▶ [AIM OF THE TASK]: An exact copy of the lines, starting at the top of the listing and ending with the line that has "melhor forma possível", is the required answer. Pictures are not part of it.
____ RECORDS SHOWN
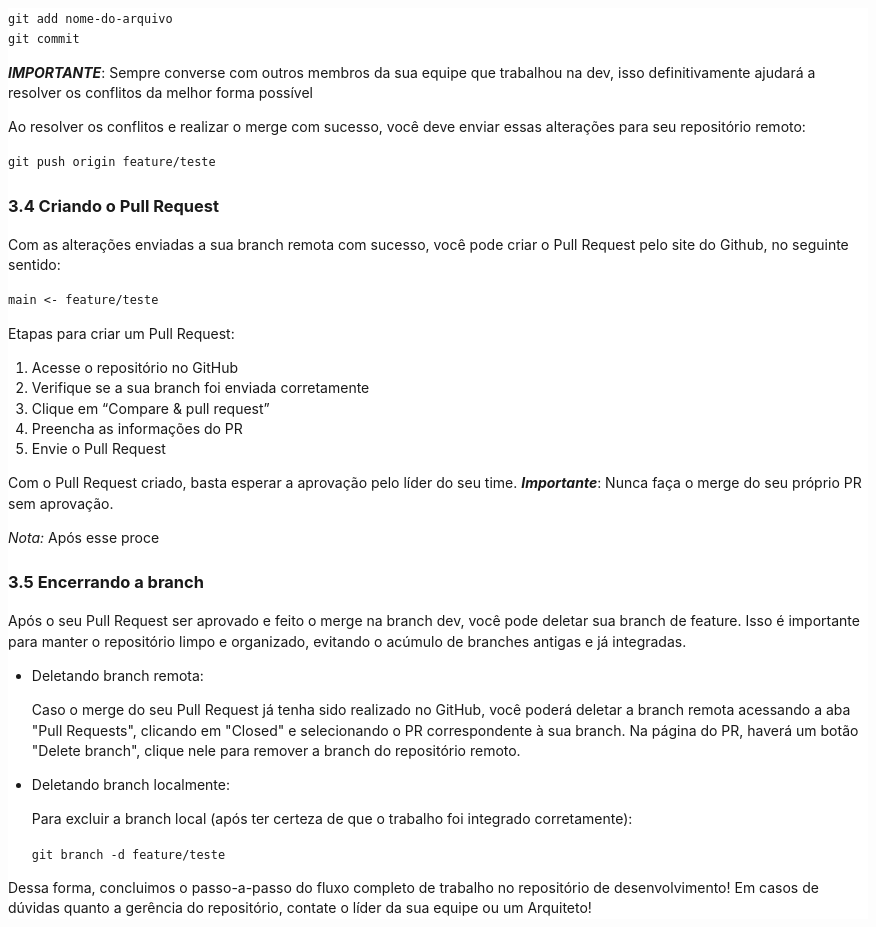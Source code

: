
 ```
git add nome-do-arquivo
git commit
```

**_IMPORTANTE_**: Sempre converse com outros membros da sua equipe que trabalhou na dev, isso definitivamente ajudará a resolver os conflitos da melhor forma possível

Ao resolver os conflitos e realizar o merge com sucesso, você deve enviar essas alterações para seu repositório remoto:

```
git push origin feature/teste
```

### 3.4 Criando o Pull Request

Com as alterações enviadas a sua branch remota com sucesso, você pode criar o Pull Request pelo site do Github, no seguinte sentido:

    main <- feature/teste

Etapas para criar um Pull Request:

1. Acesse o repositório no GitHub
2. Verifique se a sua branch foi enviada corretamente
3. Clique em “Compare & pull request”
4. Preencha as informações do PR
5. Envie o Pull Request

Com o Pull Request criado, basta esperar a aprovação pelo líder do seu time.
**_Importante_**: Nunca faça o merge do seu próprio PR sem aprovação.

_Nota:_ Após esse proce

### 3.5 Encerrando a branch

Após o seu Pull Request ser aprovado e feito o merge na branch dev, você pode deletar sua branch de feature. Isso é importante para manter o repositório limpo e organizado, evitando o acúmulo de branches antigas e já integradas.

- Deletando branch remota:

  Caso o merge do seu Pull Request já tenha sido realizado no GitHub, você poderá deletar a branch remota acessando a aba "Pull Requests", clicando em "Closed" e selecionando o PR correspondente à sua branch. Na página do PR, haverá um botão "Delete branch", clique nele para remover a branch do repositório remoto.

- Deletando branch localmente:

  Para excluir a branch local (após ter certeza de que o trabalho foi integrado corretamente):

  ```
  git branch -d feature/teste

  ```

Dessa forma, concluimos o passo-a-passo do fluxo completo de trabalho no repositório de desenvolvimento!
Em casos de dúvidas quanto a gerência do repositório, contate o líder da sua equipe ou um Arquiteto!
________
▶ [RESULT]:
Source code

:
 ```
git add nome-do-arquivo
git commit
```

**_IMPORTANTE_**: Sempre converse com outros membros da sua equipe que trabalhou na dev, isso definitivamente ajudará a resolver os conflitos da melhor forma possível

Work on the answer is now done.